While the attendant shuffled over to the freezer, Fred took another look down 
the road to right and left.

‘What's the time?'

The attendant placed the bottle down and looked at his watch.

‘Just after half eleven.'

‘Mine must have stopped…'

‘Would you like a glass?'

Instead of answering, Fred tapped the watch face. The attendant yawned. ‘Not the latest model then?'

Fred looked up and stared briefly at the attendant without expression. Then he returned to his watch. The attendant raised his eyebrows. How sensitive these young folk today were in matters of fashion. He asked amiably: ‘So, a glass?'

‘One for you too.'

‘For me?'

Fred nodded, removed his watch and threw it in the bin. ‘This is a celebration.'

The attendant was about to shake his head when his gaze fell on Fred's suitcase. He had run the kiosk opposite the prison gate long enough to know what small shabby suitcases meant around here. A juvenile prison, no real hard cases, none who thought about suddenly finding themselves on the other side of the wall years later. Many of them wanted to have a drink with him, and mostly he did them the favour. He shuffled to the back again and fetched two plastic cups.

‘Only for the toast though.'

Fred laughed. ‘Sure, and let's see how often we toast.'

He tipped the first cup back in one and closed his eyes briefly. ‘What a feeling.'

Thereafter they drank in silence.
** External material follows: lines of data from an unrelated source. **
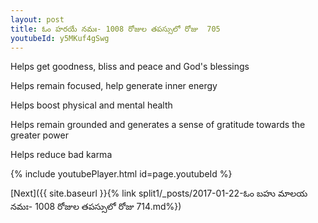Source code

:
 ```yaml
---
layout: post
title: ఓం హరయే నమః- 1008 రోజుల తపస్సులో రోజు  705
youtubeId: y5MKuf4gSwg
---
```

 
 
Helps get goodness, bliss and peace and God's blessings
 
Helps remain focused, help generate inner energy 
 
Helps boost physical and mental health 
 
Helps remain grounded and generates a sense of gratitude towards the greater power 
 
Helps reduce bad karma
 
 
 
 


{% include youtubePlayer.html id=page.youtubeId %}
 
[Next]({{ site.baseurl }}{% link  split1/_posts/2017-01-22-ఓం బహు మాలయ నమః- 1008 రోజుల తపస్సులో రోజు  714.md%})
Fred watched the street and the salesman watched him. Daft eyes, he thought, sort of goggle-eyes. On the other hand, none of the other youths had shown such a determined look while enjoying their first bottle on the outside. No curiosity, no uncertainty, nothing. It was as if he had trained for a boxing match for which the bell might sound at any minute.

Everything had indeed been worked out down to the last minute in Fred's head:

Reunion with Annette and Nickel, then down to Clash, and later to Dance 2000 with some woman on his arm, and a discussion of Canada to follow the next morning. If prison did serve some purpose, then it was as a kind of advanced school for making plans, and Fred had qualified with flying colours.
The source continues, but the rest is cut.